- The Washington Times - Monday, January 22, 2007

The following are excerpts of a sermon preached recently by the Rev. Michael Catlett at McLean Baptist Church:

The Gospels tell us that John the Baptist was a unique character who boldly proclaimed that people were sinful and in need of God’s forgiveness. He made enemies as well as friends; baptized Jesus and countless others; and was taken seriously by common folks, religious leaders and politicians. He was a charismatic leader who had a following, was thought by some to be the Messiah no matter how many times he told folks he wasn’t. He spoke out against injustice and immorality, and as a consequence became a victim of an unjust and immoral act. He was beheaded by a man who respected him for his ardor and candor, his head presented to a dancing girl as a gift. He was a man who ushered in peace by causing most everyone around him to be uncomfortable. I suspect he was the kind of person you admired and respected from a distance, though it would have been hard to invite him home for a meal. He was a prophet of God; I imagine it would have been difficult to have him as a friend.

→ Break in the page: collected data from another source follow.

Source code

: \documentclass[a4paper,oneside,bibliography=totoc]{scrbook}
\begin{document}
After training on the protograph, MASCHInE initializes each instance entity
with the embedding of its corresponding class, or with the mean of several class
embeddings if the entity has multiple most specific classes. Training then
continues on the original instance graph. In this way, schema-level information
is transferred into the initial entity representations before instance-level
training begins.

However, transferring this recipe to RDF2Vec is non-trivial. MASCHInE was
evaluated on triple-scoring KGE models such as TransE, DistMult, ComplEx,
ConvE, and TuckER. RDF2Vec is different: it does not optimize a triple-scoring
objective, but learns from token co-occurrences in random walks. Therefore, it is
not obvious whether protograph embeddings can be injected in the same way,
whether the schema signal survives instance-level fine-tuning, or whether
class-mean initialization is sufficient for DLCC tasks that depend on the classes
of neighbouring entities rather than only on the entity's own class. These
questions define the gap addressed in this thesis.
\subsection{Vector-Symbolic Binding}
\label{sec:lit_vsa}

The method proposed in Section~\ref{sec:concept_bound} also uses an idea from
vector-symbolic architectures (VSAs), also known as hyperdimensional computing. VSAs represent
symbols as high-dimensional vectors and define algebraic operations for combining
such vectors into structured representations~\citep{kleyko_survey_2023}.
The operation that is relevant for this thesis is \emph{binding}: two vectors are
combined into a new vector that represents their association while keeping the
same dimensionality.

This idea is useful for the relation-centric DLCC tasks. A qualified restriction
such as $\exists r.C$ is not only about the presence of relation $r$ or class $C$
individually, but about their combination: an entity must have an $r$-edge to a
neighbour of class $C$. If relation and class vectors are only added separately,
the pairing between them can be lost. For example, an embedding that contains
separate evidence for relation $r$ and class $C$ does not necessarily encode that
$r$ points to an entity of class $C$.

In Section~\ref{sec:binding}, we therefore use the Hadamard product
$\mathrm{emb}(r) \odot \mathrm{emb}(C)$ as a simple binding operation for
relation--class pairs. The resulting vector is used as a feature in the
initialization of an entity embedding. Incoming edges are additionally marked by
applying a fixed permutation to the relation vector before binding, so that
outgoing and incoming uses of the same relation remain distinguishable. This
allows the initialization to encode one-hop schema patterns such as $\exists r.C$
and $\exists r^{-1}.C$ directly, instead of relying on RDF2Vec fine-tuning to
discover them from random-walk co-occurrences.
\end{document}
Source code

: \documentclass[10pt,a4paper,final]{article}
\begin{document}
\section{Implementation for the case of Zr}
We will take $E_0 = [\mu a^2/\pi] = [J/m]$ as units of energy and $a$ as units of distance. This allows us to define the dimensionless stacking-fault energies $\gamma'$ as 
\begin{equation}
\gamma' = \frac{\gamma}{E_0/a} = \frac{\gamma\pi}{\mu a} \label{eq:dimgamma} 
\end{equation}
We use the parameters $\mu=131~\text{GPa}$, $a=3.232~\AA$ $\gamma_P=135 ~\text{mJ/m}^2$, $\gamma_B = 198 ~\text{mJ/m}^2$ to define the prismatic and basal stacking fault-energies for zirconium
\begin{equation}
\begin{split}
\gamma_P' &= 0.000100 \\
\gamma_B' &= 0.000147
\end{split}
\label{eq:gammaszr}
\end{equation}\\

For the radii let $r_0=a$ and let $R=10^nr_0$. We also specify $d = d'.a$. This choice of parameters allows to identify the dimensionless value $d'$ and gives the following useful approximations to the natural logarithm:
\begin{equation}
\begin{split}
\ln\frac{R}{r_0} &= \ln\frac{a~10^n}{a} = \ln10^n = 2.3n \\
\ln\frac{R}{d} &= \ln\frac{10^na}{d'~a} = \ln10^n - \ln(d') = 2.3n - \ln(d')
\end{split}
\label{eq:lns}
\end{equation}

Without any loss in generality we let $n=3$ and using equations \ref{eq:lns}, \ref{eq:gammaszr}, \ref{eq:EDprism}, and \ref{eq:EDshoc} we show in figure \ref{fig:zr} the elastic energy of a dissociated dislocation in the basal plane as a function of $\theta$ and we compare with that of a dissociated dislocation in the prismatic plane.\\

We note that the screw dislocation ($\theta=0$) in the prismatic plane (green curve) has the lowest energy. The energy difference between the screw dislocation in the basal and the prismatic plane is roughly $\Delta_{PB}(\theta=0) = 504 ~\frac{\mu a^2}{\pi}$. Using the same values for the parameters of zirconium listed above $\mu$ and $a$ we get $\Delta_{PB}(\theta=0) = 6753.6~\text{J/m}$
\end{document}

“By the tender mercy of our God, the dawn from on high will break upon us, to give light to those who sit in darkness and in the shadow of death, to guide our feet into the way of peace” (Luke 1:78). Those words are easier to offer when your child is an infant in his mother’s arms rather than a headless corpse. The way of peace is littered with hurt and anger, with violence and horror. I wish it were not so, but wishing does not change it. Turning the other cheek can leave one bruised and battered. Loving one’s enemies can make one a victim of one’s enemies. Loving one’s neighbor as one’s self can provide one’s neighbor an opportunity to take advantage. Loving God with all your heart, soul and mind can consume one so that one overlooks other responsibilities and needs. Treating all people as God’s children will anger some who think all are not. Working to eradicate injustice will upset those who cannot or will not see injustice or will profit from injustice. Asking those who have to give to those who don’t have will sometimes upset those who are asked to give and those who are asked to receive. Yet isn’t that the way of peace: to love those who are not easily loved, to care for the downtrodden, to offer justice and mercy, to eradicate physical and spiritual poverty?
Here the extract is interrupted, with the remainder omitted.